One Side or the Other? How About Neither?
By: Pete Phillips
November 16, 2005
 |
that's what i'm talking about-- original artwork by me |
Okay, I have a question for the ladies: Doesn't it get cold when you wear the low pants with the short shirts? I know, I know, the male audience is going to get mad at me for implying that the ladies should cover up. I apologize gentlemen, but I worry about our human contemporaries. I know sometimes when I wear a shirt that leaves my sides exposed, it gets pretty drafty. I'll pull up my pants or pull down my shirt, because we all know that's how you get pneumonia. What a crappy word.
I sit in my office and kids walk by most of the day. Some days it's really cold out, but they have the sides exposed anyway. It's a strange thing, because I can't imagine why. I can't imagine someone going, "Yo girl, your sides are really turning me on!" And even if they did, would that be a valid excuse to show it off? I would think it's a reason not to.
The stomach seems okay. That's a core part of the body. You know that's close to the part that always stays warm, but the sides get cold. Believe me, I know. I used to wear cut-off shirts all the time. Back in the day, it was my clothing of choice. Some of the kids from back in high school will remember; the cut-off shirts and the spandex pants with the black and white checker pattern down the side of the leg, topped off by my Days of Thunder hat from the classic movie. In those days I was always sick, then I started to cover my sides, and boom-- I'm always healthy.
The poor ladies these days have so much pressure to show off their skin. It's an indiscriminating pressure though, and often the girls who don't know that their belly shouldn't naturally hang out (if they plan their wardrobe correctly), will let it because all the other girls have their bellies showing. "I may as well get it pierced too-- to draw more attention." Yes, all of God's children are beautiful, but not all beautiful people should have exposed lovehandles. That's all I'm saying.
Oh, and before I go on, I'd like to represent everyone I know by asking the rhetorical question, "Why do you think we want to see your stomach at all?" Or maybe "Who said your stomach was so nice that we have to look at it?" I know I'm getting very utopian lately, but in an ideal world, maybe they would send out certificates, or ID cards, so that you could bring it out when I ask you, and then you'll be clear. And to clarify, I don't mean people who stretch and you see their stomachs, they're fine. I mean when you wear a shirt that you know won't cover you up. When you make the conscious decision in the morning to say, "This shirt is too small and it will show off my skin.
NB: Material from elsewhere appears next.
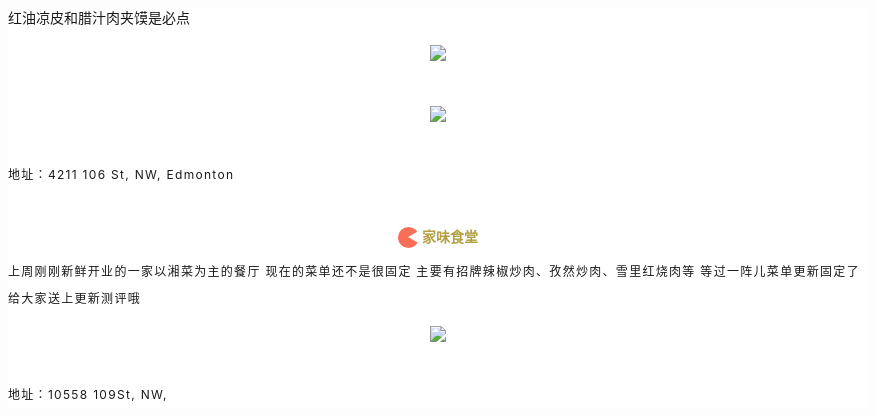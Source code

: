 红油凉皮和腊汁肉夹馍是必点</p></section></section></section><section class="Powered-by-XIUMI V5" style="box-sizing: border-box;" powered-by="xiumi.us"><section class="" style="text-align: center;margin-top: 10px;margin-bottom: 10px;box-sizing: border-box;"><img class="" data-ratio="0.7484375" data-w="640" data-src="http://mmbiz.qpic.cn/mmbiz_jpg/XA8n2XaESnQ3ib7bAUzYDaGHhxeiakxamYkbm6QMS9YTZ7RHj4rY8vLLXpCMb9D4mjxG7SaGlfu4z7piayJYnXvrg/0?wx_fmt=jpeg" style="max-width: 100%;vertical-align: middle;box-sizing: border-box;" data-type="jpeg" src="./images/image_33.jpg"></section></section><section class="Powered-by-XIUMI V5" style="box-sizing: border-box;" powered-by="xiumi.us"><section class="" style="box-sizing: border-box;"><section class="" style="box-sizing: border-box;"><p style="margin: 0px;padding: 0px;box-sizing: border-box;"><br style="box-sizing: border-box;"></p></section></section></section><section class="Powered-by-XIUMI V5" style="box-sizing: border-box;" powered-by="xiumi.us"><section class="" style="text-align: center;margin-top: 10px;margin-bottom: 10px;box-sizing: border-box;"><img class="" data-ratio="0.75" data-w="640" data-src="http://mmbiz.qpic.cn/mmbiz_jpg/XA8n2XaESnQ3ib7bAUzYDaGHhxeiakxamYa8b1jibTaGvAnU2RkBQCD6eia782jkdPuMeXibqKETBCmtW0dS52JeFCQ/0?wx_fmt=jpeg" style="max-width: 100%;vertical-align: middle;box-sizing: border-box;" data-type="jpeg" src="./images/image_34.jpg"></section></section><section class="Powered-by-XIUMI V5" style="box-sizing: border-box;" powered-by="xiumi.us"><section class="" style="box-sizing: border-box;"><section class="" style="font-size: 12px;line-height: 2.3;letter-spacing: 1.3px;box-sizing: border-box;"><p style="margin: 0px;padding: 0px;box-sizing: border-box;"><br style="box-sizing: border-box;"></p><p style="margin: 0px;padding: 0px;box-sizing: border-box;">地址：4211 106 St, NW, Edmonton</p><p style="margin: 0px;padding: 0px;box-sizing: border-box;"><br style="box-sizing: border-box;"></p></section></section></section><section class="Powered-by-XIUMI V5" style="box-sizing: border-box;" powered-by="xiumi.us"><section class="" style="margin-top: 10px;margin-bottom: 10px;text-align: center;box-sizing: border-box;"><section class="" style="display: inline-block;vertical-align: top;box-sizing: border-box;"><section style="display: inline-block;vertical-align: middle;width: 1.5em;height: 1.5em;border-radius: 50%;background-color: rgb(249, 110, 87);box-sizing: border-box;"></section><section style="display: inline-block;vertical-align: middle;margin-left: -0.8em;width: 0px;border-right: 1em solid rgb(255, 255, 255);border-top: 0.6em solid transparent !important;border-bottom: 0.6em solid transparent !important;box-sizing: border-box;"></section></section><section class="" style="display: inline-block;vertical-align: middle;color: rgb(180, 160, 67);font-size: 14px;box-sizing: border-box;"><p style="margin: 0px;padding: 0px;box-sizing: border-box;"><strong style="box-sizing: border-box;">家味食堂</strong></p></section></section></section><section class="Powered-by-XIUMI V5" style="box-sizing: border-box;" powered-by="xiumi.us"><section class="" style="box-sizing: border-box;"><section class="" style="font-size: 12px;line-height: 2.3;letter-spacing: 1.3px;box-sizing: border-box;"><p style="margin: 0px;padding: 0px;box-sizing: border-box;">上周刚刚新鲜开业的一家以湘菜为主的餐厅 现在的菜单还不是很固定 主要有招牌辣椒炒肉、孜然炒肉、雪里红烧肉等 等过一阵儿菜单更新固定了 给大家送上更新测评哦</p></section></section></section><section class="Powered-by-XIUMI V5" style="box-sizing: border-box;" powered-by="xiumi.us"><section class="" style="text-align: center;margin-top: 10px;margin-bottom: 10px;box-sizing: border-box;"><img class="" data-ratio="0.7484375" data-w="640" data-src="http://mmbiz.qpic.cn/mmbiz_jpg/XA8n2XaESnQ3ib7bAUzYDaGHhxeiakxamYhqY7n54OaibDTRxBqibctAqibxLHvU0ymDrqPpvemTsEO9M5M8UKERnfw/0?wx_fmt=jpeg" style="max-width: 100%;vertical-align: middle;box-sizing: border-box;" data-type="jpeg" src="./images/image_35.jpg"></section></section><section class="Powered-by-XIUMI V5" style="box-sizing: border-box;" powered-by="xiumi.us"><section class="" style="box-sizing: border-box;"><section class="" style="font-size: 12px;line-height: 2.3;letter-spacing: 1.3px;box-sizing: border-box;"><p style="margin: 0px;padding: 0px;box-sizing: border-box;"><br style="box-sizing: border-box;"></p><p style="margin: 0px;padding: 0px;box-sizing: border-box;">地址：10558 109St, NW,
I know that, and I will wear it." From there, imagine me standing behind you in the mirror, in an echoy, fading voice, going, "Why?"
Some women walk around habitually wearing shirt-and-pant-combos that show off their midsection (did I cover all of my synonyms yet?). I never understand that, because you know that it's 40 degrees outside and that they're cold. What men are actually in is what we call a catch 22. People whose bellies they want to see aren't equipped with the padding of chub to make themselves stay warm. On the flipside, you don't want to see fat billowing over tight pants, so you ultimately live your life as dissatisfied with the midriff (forgot that one) as everything else.
Is there a way to win? No. There never is. Just give up. Or wear dresses. Not enough people wear dresses. Marissa's friends do, so they're cool, but seriously, break out the dress and shake some things up. Otherwise, you can wear your American Eagle tee shirt just like everyone else. Oh-- but remember, as Marla informs me, Uggs and skirts are so last year. So brave the winter elements and make me proud with some diverse fashion. The world is yours, and 80% water... think about it.